Caso Elisa Claps, l’omertà e le responsabilità della Chiesa
Non è tardi per rinnegare, non è tardi per redimersi. Se non volete cedere alle leggi dello Stato laico, rispettate le leggi del vostro Dio. Parlate
E’ evidente che il popolo dei social, in maggioranza, non ha gli strumenti per affrontare un dibattito sui contenuti. Ci si scaglia contro le persone anziché argomentare intorno alle opinioni delle persone. Prevalgono piccoli spiriti di vendetta, insinuazioni e insulti. Peccato. L’articolo “Caro Ulderico Pesce, non è così che si cerca la verità su Elisa Claps”, pubblicato il 21 settembre scorso, non attacca l’attore lucano, ma lo critica nella misura in cui egli solleva una questione, quella della serigrafia di Maurizio Restivo, che a nostro avviso non aiuta a fare chiarezza sulla tragica vicenda di Elisa. Si può essere d’accordo o no, ma questo non giustifica insulti, pettegolezzi e cattiverie sia nei confronti di Pesce sia nei confronti di questo giornale o dell’autore dell’articolo.

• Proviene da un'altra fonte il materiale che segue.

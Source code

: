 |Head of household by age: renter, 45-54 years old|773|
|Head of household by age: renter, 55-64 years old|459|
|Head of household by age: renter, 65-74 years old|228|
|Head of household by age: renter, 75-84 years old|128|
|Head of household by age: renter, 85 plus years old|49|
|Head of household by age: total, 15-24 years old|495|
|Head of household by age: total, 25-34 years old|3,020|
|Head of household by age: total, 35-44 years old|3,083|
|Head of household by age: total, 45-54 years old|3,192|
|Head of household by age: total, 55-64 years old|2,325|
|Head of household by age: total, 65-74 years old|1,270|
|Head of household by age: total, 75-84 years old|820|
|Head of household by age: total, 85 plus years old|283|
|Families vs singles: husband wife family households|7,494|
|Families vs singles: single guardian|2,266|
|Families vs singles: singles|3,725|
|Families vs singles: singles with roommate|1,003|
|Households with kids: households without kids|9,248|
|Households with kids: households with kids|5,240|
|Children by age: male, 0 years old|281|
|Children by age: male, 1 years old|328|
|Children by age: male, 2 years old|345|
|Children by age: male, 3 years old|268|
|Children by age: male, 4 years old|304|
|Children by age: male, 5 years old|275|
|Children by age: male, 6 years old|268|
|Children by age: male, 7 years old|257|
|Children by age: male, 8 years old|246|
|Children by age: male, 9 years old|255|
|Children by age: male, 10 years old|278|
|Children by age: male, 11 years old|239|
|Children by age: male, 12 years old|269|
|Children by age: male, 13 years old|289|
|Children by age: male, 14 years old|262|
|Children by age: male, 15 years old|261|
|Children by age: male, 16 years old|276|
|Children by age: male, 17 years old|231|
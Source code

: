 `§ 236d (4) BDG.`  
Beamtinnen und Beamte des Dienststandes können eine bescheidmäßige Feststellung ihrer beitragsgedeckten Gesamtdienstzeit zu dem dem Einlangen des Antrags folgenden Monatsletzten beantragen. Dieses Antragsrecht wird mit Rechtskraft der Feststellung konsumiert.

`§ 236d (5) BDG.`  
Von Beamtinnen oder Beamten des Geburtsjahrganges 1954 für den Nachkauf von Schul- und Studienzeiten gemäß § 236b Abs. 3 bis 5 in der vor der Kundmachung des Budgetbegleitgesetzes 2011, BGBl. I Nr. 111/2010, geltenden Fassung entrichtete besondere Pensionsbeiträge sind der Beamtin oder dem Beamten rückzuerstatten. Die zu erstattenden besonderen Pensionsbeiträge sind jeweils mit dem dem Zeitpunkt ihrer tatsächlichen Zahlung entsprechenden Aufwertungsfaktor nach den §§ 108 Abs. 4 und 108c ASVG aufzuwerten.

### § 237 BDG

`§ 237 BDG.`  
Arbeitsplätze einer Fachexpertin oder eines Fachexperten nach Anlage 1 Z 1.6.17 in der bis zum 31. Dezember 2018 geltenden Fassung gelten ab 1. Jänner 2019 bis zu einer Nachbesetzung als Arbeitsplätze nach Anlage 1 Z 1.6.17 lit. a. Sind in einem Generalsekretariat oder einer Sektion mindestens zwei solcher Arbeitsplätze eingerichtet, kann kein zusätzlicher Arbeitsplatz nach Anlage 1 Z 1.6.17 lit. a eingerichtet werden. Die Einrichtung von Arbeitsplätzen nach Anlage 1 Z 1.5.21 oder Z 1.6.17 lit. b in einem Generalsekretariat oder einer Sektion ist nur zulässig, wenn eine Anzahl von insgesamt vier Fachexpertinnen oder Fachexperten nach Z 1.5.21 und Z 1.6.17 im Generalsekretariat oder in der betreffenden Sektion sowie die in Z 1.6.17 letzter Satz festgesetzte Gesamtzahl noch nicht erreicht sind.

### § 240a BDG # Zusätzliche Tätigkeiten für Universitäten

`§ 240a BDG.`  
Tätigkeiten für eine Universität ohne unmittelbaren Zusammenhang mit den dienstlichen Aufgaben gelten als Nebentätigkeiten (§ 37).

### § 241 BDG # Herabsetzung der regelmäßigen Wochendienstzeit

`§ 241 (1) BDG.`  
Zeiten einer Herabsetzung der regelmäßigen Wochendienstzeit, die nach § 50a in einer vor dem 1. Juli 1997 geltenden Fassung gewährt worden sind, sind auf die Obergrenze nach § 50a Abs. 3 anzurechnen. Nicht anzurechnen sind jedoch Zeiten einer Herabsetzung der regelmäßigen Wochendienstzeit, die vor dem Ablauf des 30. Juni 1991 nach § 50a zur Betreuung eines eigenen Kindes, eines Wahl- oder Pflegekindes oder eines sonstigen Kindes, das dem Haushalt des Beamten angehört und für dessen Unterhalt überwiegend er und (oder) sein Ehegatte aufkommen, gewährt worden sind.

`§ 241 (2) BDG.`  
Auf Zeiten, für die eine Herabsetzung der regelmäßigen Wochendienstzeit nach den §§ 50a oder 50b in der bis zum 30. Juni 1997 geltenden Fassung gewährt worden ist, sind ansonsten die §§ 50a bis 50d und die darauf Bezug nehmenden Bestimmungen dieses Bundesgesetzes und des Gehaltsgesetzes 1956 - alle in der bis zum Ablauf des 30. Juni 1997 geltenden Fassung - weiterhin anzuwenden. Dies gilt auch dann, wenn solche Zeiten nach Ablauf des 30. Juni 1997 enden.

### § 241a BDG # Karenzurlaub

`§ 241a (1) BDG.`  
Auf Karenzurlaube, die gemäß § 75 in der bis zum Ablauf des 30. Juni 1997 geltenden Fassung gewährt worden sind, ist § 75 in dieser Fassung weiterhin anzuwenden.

Detto questo, una delle parole più usate nelle centinaia di commenti a quell’articolo è “omertà”. Ebbene, la nostra riflessione sull’omertà riferita al caso Claps è in questo approfondimento che richiama per certi lati la responsabilità della Chiesa cattolica. Un approfondimento sul tema che oggi riteniamo necessario.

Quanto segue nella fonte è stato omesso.